Directions: Write every line below out again exactly, images omitted.

****************

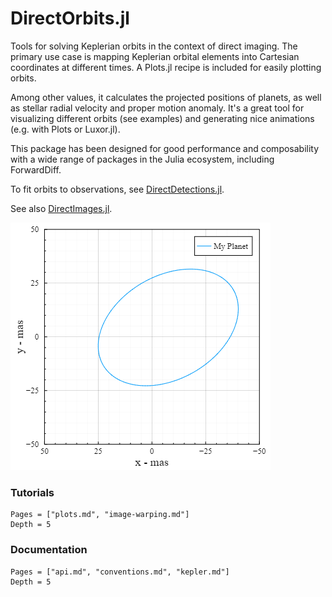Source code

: 
# DirectOrbits.jl

Tools for solving Keplerian orbits in the context of direct imaging.
The primary use case is mapping Keplerian orbital elements into Cartesian
coordinates at different times. A Plots.jl recipe is included for easily plotting orbits.

Among other values, it calculates the projected positions of planets, as well as stellar radial velocity and proper motion anomaly. It's a great tool for visualizing different orbits (see examples) and generating nice animations (e.g. with Plots or Luxor.jl).

This package has been designed for good performance and composability with a wide range of packages in the Julia ecosystem, including ForwardDiff. 

To fit orbits to observations, see [DirectDetections.jl](//github.com/sefffal/DirectDetections.jl).

See also [DirectImages.jl](//github.com/sefffal/DirectImages.jl).

![Orbit Plot](docs/orbit-sample.png)



### Tutorials
```@contents
Pages = ["plots.md", "image-warping.md"]
Depth = 5
```

### Documentation
```@contents
Pages = ["api.md", "conventions.md", "kepler.md"]
Depth = 5
```
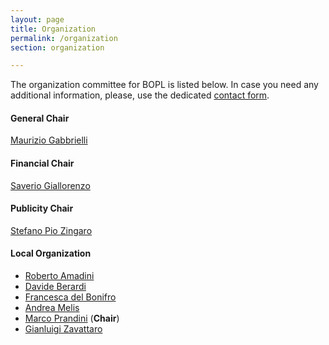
 ```yaml
---
layout: page
title: Organization
permalink: /organization
section: organization

---
```


The organization committee for BOPL is listed below. 
In case you need any additional information, please, use the dedicated [contact form](contact.html#contact-form).

#### General Chair

[Maurizio Gabbrielli](https://www.unibo.it/sitoweb/maurizio.gabbrielli)

#### Financial Chair

[Saverio Giallorenzo](https://saveriogiallorenzo.com/)

#### Publicity Chair

[Stefano Pio Zingaro](https://www.unibo.it/sitoweb/stefanopio.zingaro/)

#### Local Organization

* [Roberto Amadini](https://www.unibo.it/sitoweb/roberto.amadini/publications)
* [Davide Berardi](https://www.unibo.it/sitoweb/davide.berardi6/)
* [Francesca del Bonifro](https://www.unibo.it/sitoweb/francesca.delbonifro)
* [Andrea Melis](https://www.unibo.it/sitoweb/a.melis/)
* [Marco Prandini](https://www.unibo.it/sitoweb/marco.prandini) (**Chair**)
* [Gianluigi Zavattaro](https://www.unibo.it/sitoweb/gianluigi.zavattaro)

****************

Answer below:
Source code

: 
# DirectOrbits.jl

Tools for solving Keplerian orbits in the context of direct imaging.
The primary use case is mapping Keplerian orbital elements into Cartesian
coordinates at different times. A Plots.jl recipe is included for easily plotting orbits.

Among other values, it calculates the projected positions of planets, as well as stellar radial velocity and proper motion anomaly. It's a great tool for visualizing different orbits (see examples) and generating nice animations (e.g. with Plots or Luxor.jl).

This package has been designed for good performance and composability with a wide range of packages in the Julia ecosystem, including ForwardDiff. 

To fit orbits to observations, see [DirectDetections.jl](//github.com/sefffal/DirectDetections.jl).

See also [DirectImages.jl](//github.com/sefffal/DirectImages.jl).

![Orbit Plot](docs/orbit-sample.png)



### Tutorials
```@contents
Pages = ["plots.md", "image-warping.md"]
Depth = 5
```

### Documentation
```@contents
Pages = ["api.md", "conventions.md", "kepler.md"]
Depth = 5
```
 ```yaml
---
layout: page
title: Organization
permalink: /organization
section: organization

---
```


The organization committee for BOPL is listed below. 
In case you need any additional information, please, use the dedicated [contact form](contact.html#contact-form).

#### General Chair

[Maurizio Gabbrielli](https://www.unibo.it/sitoweb/maurizio.gabbrielli)

#### Financial Chair

[Saverio Giallorenzo](https://saveriogiallorenzo.com/)

#### Publicity Chair

[Stefano Pio Zingaro](https://www.unibo.it/sitoweb/stefanopio.zingaro/)

#### Local Organization

* [Roberto Amadini](https://www.unibo.it/sitoweb/roberto.amadini/publications)
* [Davide Berardi](https://www.unibo.it/sitoweb/davide.berardi6/)
* [Francesca del Bonifro](https://www.unibo.it/sitoweb/francesca.delbonifro)
* [Andrea Melis](https://www.unibo.it/sitoweb/a.melis/)
* [Marco Prandini](https://www.unibo.it/sitoweb/marco.prandini) (**Chair**)
* [Gianluigi Zavattaro](https://www.unibo.it/sitoweb/gianluigi.zavattaro)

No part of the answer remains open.